*Try it:*
Give the data again exactly as written, skipping any pictures.
Start of Block
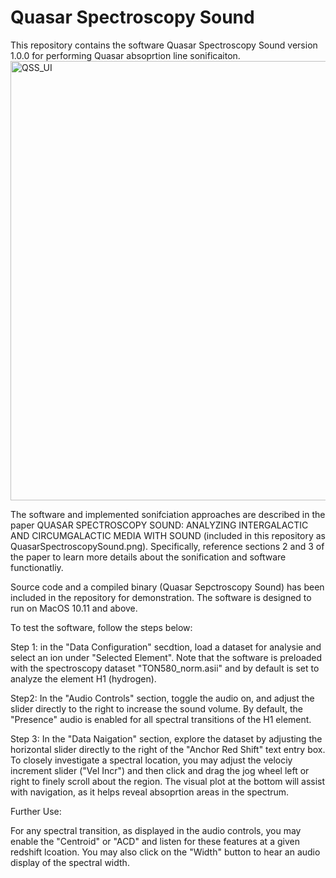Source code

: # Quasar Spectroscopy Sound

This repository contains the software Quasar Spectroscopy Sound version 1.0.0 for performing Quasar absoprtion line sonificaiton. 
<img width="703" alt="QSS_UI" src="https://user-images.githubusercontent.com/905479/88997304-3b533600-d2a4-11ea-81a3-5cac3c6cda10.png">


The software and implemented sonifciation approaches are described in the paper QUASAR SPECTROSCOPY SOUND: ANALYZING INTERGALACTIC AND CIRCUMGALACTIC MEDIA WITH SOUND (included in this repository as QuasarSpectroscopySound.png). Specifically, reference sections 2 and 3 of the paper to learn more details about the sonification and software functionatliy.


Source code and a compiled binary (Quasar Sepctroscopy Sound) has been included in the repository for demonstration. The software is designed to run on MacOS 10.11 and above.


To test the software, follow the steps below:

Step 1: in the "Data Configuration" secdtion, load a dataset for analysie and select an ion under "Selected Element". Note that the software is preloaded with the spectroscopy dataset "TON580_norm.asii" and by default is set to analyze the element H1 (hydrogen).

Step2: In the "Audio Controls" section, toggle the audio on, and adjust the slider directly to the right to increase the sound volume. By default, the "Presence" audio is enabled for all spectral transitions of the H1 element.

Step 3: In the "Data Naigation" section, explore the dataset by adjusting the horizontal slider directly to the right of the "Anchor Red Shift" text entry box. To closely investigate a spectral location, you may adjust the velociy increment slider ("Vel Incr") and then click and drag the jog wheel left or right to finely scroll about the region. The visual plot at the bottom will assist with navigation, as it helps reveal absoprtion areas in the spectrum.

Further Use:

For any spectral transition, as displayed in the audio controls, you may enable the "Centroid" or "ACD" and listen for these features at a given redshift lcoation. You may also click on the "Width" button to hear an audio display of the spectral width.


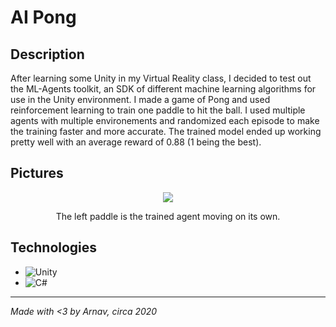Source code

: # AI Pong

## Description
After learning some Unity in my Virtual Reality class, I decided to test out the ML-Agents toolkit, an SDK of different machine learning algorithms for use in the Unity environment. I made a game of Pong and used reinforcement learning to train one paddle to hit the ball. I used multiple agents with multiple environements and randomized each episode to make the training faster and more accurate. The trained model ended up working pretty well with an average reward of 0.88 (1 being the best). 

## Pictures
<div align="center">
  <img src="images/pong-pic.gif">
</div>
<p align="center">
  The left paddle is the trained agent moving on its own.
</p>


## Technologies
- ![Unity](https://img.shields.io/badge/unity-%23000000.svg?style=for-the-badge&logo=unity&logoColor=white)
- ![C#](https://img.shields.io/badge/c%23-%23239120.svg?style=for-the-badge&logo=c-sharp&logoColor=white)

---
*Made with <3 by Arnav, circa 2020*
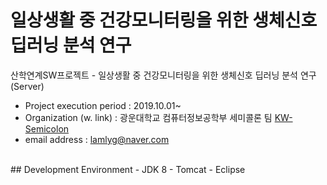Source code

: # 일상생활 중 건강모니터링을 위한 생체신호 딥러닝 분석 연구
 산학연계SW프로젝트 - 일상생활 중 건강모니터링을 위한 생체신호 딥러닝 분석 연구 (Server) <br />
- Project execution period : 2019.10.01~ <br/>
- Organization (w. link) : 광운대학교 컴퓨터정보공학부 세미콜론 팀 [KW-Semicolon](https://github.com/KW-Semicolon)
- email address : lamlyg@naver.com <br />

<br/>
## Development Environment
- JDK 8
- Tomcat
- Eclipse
End of Block
*Expected answer:*
Source code

: # Quasar Spectroscopy Sound

This repository contains the software Quasar Spectroscopy Sound version 1.0.0 for performing Quasar absoprtion line sonificaiton. 
<img width="703" alt="QSS_UI" src="https://user-images.githubusercontent.com/905479/88997304-3b533600-d2a4-11ea-81a3-5cac3c6cda10.png">


The software and implemented sonifciation approaches are described in the paper QUASAR SPECTROSCOPY SOUND: ANALYZING INTERGALACTIC AND CIRCUMGALACTIC MEDIA WITH SOUND (included in this repository as QuasarSpectroscopySound.png). Specifically, reference sections 2 and 3 of the paper to learn more details about the sonification and software functionatliy.


Source code and a compiled binary (Quasar Sepctroscopy Sound) has been included in the repository for demonstration. The software is designed to run on MacOS 10.11 and above.


To test the software, follow the steps below:

Step 1: in the "Data Configuration" secdtion, load a dataset for analysie and select an ion under "Selected Element". Note that the software is preloaded with the spectroscopy dataset "TON580_norm.asii" and by default is set to analyze the element H1 (hydrogen).

Step2: In the "Audio Controls" section, toggle the audio on, and adjust the slider directly to the right to increase the sound volume. By default, the "Presence" audio is enabled for all spectral transitions of the H1 element.

Step 3: In the "Data Naigation" section, explore the dataset by adjusting the horizontal slider directly to the right of the "Anchor Red Shift" text entry box. To closely investigate a spectral location, you may adjust the velociy increment slider ("Vel Incr") and then click and drag the jog wheel left or right to finely scroll about the region. The visual plot at the bottom will assist with navigation, as it helps reveal absoprtion areas in the spectrum.

Further Use:

For any spectral transition, as displayed in the audio controls, you may enable the "Centroid" or "ACD" and listen for these features at a given redshift lcoation. You may also click on the "Width" button to hear an audio display of the spectral width.


Source code

: # AI Pong

## Description
After learning some Unity in my Virtual Reality class, I decided to test out the ML-Agents toolkit, an SDK of different machine learning algorithms for use in the Unity environment. I made a game of Pong and used reinforcement learning to train one paddle to hit the ball. I used multiple agents with multiple environements and randomized each episode to make the training faster and more accurate. The trained model ended up working pretty well with an average reward of 0.88 (1 being the best). 

## Pictures
<div align="center">
  <img src="images/pong-pic.gif">
</div>
<p align="center">
  The left paddle is the trained agent moving on its own.
</p>


## Technologies
- ![Unity](https://img.shields.io/badge/unity-%23000000.svg?style=for-the-badge&logo=unity&logoColor=white)
- ![C#](https://img.shields.io/badge/c%23-%23239120.svg?style=for-the-badge&logo=c-sharp&logoColor=white)

---
*Made with <3 by Arnav, circa 2020*
Source code

: # 일상생활 중 건강모니터링을 위한 생체신호 딥러닝 분석 연구
 산학연계SW프로젝트 - 일상생활 중 건강모니터링을 위한 생체신호 딥러닝 분석 연구 (Server) <br />
- Project execution period : 2019.10.01~ <br/>
- Organization (w. link) : 광운대학교 컴퓨터정보공학부 세미콜론 팀 [KW-Semicolon](https://github.com/KW-Semicolon)
- email address : lamlyg@naver.com <br />

<br/>
## Development Environment
- JDK 8
- Tomcat
- Eclipse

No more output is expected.